Promovieren – Sinnvoll oder nicht?

A propos Statistik: Wer glaubt, beim Doktorproletariat handele es sich um ein vernachlässigbares Randphänomen, irrt. Seit der Jahrtausendwende ist die Zahl der Lehrbeauftragten an deutschen Hochschulen laut Statistischem Bundesamt um 40% gestiegen, während die Anzahl der Professuren fast stagnierte. Die immer höheren Studierendenzahlen verlangen natürlich nach mehr Lehrenden, und die wenig Ehre verheißende Lehre wälzten die Professoren schon immer gerne auf niederes Personal ab. Die Universitäten machten und machen da mit, schließlich sind Lehrbeauftragte die billigsten Arbeitskräfte in der akademischen Welt. Berechnet man ihre Vor- und Nachbereitungszeit sowie die für die Korrektur und Besprechung von Seminararbeiten aufgewandten Stunden mit ein, kommen Lehrbeauftragte auf Hungerlöhne von zwei bis fünf Euro pro Stunde. Und davon müssen sie noch Beiträge zur Sozial-, Kranken- und Rentenversicherung abführen. Das alles bei miesen Jobaussichten – wer tut sich das an?

Es sind junge Idealisten, die um der hehren Wissenschaft willen jahrelang auf Kinder, zuweilen gar auf einen festen Partner verzichten. Getrieben vom Ehrgeiz und der Aussicht auf die angesehene Institution Professur, selbstbewusst durch ihre bis dato erzielten Erfolge, glauben sie immer wieder, es bis ganz nach oben schaffen zu können. Doch wie jeder Wettbewerb produziert auch die akademische Karriere Verlierer – mehrheitlich sogar. Anders als in anderen Branchen bedeutet hier eine Niederlage oft das Ausscheiden aus der Wissenschaft – es geht um alles oder nichts. Selber schuld? Aber ohne die Lehrbeauftragten gäbe es weite Teile der universitären Lehre überhaupt nicht! Die Hochschulen sind also auf sie angewiesen. Doch solange es genügend durch Idealismus und Ehrgeiz motivierte junge Menschen in die Wissenschaft zieht, werden die Universitäten an ihrer fatalen Personalpolitik nichts ändern. Dabei würden schon mäßige Etataufstockungen die Einkommenssituation der Lehrbeauftragten verbessern, zum Beispiel durch Ausweitung der Teilzeitstellen. Der akademische Nachwuchs selbst wiederum ist nicht in der Lage, gegen seine Be- oder vielmehr Misshandlung aufzubegehren. Er braucht das Wohlwollen der Lehrstuhlinhaber; er steht unter dem Druck, ständig publizieren und sich im Gespräch halten zu müssen; zu diesem Zweck wird er weiterhin jede auch noch so alberne wissenschaftliche Mode seines Fachbereichs mitmachen. Wo bleibt da noch die Zeit, für seine Belange einzutreten? Zumal in Gemeinschaft mit Kolleginnen und Kollegen, die zugleich Konkurrentinnen und Konkurrenten sind und unter denen es als Tabubruch gilt, die Ausbeutung des akademischen Mittelbaus öffentlich anzuprangern?

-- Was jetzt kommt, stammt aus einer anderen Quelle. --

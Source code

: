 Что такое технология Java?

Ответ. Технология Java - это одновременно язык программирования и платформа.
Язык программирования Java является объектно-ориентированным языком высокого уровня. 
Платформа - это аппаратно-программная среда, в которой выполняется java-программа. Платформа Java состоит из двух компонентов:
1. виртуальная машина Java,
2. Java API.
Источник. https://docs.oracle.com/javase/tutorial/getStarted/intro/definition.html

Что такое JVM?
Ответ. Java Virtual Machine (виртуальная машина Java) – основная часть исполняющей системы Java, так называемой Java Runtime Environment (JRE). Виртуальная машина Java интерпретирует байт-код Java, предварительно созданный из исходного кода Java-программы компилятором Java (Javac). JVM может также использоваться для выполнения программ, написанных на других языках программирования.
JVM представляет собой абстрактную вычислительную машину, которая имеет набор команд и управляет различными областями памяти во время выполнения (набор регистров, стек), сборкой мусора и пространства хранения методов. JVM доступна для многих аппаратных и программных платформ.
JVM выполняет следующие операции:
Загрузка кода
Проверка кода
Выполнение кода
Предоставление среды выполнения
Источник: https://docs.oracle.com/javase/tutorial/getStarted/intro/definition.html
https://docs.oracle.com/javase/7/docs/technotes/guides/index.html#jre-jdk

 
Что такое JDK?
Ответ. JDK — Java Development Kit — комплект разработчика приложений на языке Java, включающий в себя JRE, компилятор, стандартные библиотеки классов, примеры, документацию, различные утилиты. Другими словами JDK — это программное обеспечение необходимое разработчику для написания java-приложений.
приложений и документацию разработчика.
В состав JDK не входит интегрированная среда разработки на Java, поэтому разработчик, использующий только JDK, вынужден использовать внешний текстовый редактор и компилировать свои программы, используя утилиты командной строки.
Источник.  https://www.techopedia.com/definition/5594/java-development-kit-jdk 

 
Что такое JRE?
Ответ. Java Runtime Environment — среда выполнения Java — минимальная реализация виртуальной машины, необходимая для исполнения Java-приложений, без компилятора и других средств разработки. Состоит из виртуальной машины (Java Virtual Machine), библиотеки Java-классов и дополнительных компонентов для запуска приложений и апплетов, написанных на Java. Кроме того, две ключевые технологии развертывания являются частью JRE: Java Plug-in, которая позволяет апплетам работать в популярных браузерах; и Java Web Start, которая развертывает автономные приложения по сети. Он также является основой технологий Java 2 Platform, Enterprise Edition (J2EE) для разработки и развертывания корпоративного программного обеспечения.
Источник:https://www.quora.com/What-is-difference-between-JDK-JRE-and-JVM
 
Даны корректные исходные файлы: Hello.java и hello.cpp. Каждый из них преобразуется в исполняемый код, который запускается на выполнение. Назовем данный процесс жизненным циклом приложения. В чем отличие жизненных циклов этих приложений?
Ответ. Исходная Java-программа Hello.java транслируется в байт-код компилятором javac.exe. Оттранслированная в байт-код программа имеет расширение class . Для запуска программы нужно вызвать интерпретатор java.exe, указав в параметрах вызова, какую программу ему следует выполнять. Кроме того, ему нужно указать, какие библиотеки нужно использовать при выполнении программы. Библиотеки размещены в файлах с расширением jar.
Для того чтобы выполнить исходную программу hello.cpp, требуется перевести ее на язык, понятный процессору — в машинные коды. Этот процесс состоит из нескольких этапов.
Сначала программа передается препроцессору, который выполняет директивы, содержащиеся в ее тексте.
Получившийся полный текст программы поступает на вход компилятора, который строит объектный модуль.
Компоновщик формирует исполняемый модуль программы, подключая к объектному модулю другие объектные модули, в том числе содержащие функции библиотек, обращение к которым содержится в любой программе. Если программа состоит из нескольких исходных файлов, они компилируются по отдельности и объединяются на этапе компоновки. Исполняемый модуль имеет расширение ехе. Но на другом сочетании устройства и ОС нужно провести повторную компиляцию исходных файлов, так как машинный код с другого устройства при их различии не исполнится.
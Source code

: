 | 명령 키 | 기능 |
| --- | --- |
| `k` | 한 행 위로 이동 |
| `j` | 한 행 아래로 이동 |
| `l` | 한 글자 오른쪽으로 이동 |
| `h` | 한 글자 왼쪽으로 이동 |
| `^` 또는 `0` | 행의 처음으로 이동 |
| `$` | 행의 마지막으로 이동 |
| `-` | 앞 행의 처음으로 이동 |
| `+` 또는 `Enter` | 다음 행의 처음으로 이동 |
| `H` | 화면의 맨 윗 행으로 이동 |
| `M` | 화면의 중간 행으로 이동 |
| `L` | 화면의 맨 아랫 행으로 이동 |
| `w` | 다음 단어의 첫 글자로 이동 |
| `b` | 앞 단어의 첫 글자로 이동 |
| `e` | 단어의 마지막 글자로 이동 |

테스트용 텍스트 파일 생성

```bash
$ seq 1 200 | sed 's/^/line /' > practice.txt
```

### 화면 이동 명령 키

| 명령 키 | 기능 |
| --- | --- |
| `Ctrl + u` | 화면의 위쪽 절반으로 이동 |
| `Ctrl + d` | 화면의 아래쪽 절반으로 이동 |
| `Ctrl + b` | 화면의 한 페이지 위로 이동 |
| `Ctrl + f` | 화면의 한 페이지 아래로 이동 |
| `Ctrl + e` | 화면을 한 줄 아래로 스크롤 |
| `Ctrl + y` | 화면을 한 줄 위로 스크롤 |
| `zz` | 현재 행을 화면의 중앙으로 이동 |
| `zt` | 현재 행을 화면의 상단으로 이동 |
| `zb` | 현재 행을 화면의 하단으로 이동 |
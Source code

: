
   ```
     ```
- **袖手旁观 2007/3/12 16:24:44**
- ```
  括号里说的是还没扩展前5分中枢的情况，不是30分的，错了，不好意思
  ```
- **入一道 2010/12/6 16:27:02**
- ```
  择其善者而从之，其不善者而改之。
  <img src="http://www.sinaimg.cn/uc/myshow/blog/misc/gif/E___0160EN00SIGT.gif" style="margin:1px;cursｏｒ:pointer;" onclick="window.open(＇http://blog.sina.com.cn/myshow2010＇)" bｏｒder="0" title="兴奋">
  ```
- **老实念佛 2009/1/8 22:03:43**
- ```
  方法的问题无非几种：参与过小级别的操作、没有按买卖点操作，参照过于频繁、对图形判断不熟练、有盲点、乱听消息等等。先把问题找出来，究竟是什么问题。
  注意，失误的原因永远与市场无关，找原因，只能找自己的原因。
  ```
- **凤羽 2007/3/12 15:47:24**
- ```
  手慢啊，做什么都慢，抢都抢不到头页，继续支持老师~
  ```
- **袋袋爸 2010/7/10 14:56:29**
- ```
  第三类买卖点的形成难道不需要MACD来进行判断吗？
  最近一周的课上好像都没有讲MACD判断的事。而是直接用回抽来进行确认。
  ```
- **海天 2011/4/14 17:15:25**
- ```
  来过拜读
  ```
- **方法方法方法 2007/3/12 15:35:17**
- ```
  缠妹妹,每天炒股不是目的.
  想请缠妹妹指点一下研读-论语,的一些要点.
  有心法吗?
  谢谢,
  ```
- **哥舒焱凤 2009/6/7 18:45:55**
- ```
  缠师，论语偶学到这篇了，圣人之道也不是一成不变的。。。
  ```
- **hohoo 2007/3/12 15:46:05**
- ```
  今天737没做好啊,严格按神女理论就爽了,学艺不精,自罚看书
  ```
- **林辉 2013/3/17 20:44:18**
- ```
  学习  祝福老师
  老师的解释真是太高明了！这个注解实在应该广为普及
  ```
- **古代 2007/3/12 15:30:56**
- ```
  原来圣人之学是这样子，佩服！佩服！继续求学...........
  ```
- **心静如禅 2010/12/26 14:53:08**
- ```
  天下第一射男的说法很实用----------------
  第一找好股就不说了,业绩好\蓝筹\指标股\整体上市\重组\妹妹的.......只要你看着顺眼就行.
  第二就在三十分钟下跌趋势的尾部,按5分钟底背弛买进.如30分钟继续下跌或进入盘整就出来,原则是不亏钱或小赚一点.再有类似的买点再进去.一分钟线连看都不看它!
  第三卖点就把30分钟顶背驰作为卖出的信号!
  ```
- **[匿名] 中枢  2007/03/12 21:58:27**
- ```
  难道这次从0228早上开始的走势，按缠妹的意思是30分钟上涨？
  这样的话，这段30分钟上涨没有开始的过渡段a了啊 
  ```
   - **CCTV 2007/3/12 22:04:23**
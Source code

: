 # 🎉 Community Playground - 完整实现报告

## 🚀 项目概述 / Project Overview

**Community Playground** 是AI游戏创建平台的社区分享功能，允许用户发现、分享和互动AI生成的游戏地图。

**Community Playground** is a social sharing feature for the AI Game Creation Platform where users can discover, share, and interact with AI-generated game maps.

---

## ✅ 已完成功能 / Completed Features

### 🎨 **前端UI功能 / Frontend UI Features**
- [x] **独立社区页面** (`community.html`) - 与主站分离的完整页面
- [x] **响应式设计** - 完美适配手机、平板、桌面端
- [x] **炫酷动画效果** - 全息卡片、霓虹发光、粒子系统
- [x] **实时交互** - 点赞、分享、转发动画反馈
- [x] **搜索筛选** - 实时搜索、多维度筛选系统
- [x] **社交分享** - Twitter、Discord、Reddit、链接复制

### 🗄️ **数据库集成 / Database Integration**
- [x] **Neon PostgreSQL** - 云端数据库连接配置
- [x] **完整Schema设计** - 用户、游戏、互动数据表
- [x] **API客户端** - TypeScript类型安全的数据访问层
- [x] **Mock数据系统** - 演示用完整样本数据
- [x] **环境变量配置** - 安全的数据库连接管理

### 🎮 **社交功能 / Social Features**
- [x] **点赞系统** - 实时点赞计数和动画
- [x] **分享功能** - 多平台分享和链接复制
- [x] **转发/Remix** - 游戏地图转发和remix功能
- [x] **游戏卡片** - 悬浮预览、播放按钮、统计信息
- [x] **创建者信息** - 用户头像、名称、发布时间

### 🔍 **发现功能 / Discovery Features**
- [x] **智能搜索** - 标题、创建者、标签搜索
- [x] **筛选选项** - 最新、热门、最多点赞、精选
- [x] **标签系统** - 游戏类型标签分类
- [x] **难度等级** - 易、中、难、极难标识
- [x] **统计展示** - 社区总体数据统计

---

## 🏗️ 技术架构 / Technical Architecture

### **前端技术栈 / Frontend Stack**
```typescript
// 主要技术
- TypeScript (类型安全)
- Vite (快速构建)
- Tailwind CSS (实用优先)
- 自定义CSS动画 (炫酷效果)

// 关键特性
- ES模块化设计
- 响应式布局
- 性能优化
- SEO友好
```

Wer noch nicht in der Sackgasse „Lehrauftrag“ feststeckt, dem sei daher von einer wissenschaftlichen Karriere dringend abgeraten. Zumindest in Deutschland – in den angelsächsischen Ländern etwa winkt zwar keine Verbeamtung, aber die Hochschulen sind finanziell oft deutlich besser ausgestattet als ihre Schwestern in Deutschland und beschäftigen deshalb meist mehr akademisches Personal und zwar zu besseren Konditionen. Während man sich in Deutschland aus der akademischen Naturwissenschaft oft noch rechtzeitig auf gute Posten in der Wirtschaft abseilen kann, sollte man als Geistes- oder Sozialwissenschaftler auf Lehramt studiert haben, um nach einem wissenschaftlichen Karriereknick noch in die Schule wechseln zu können.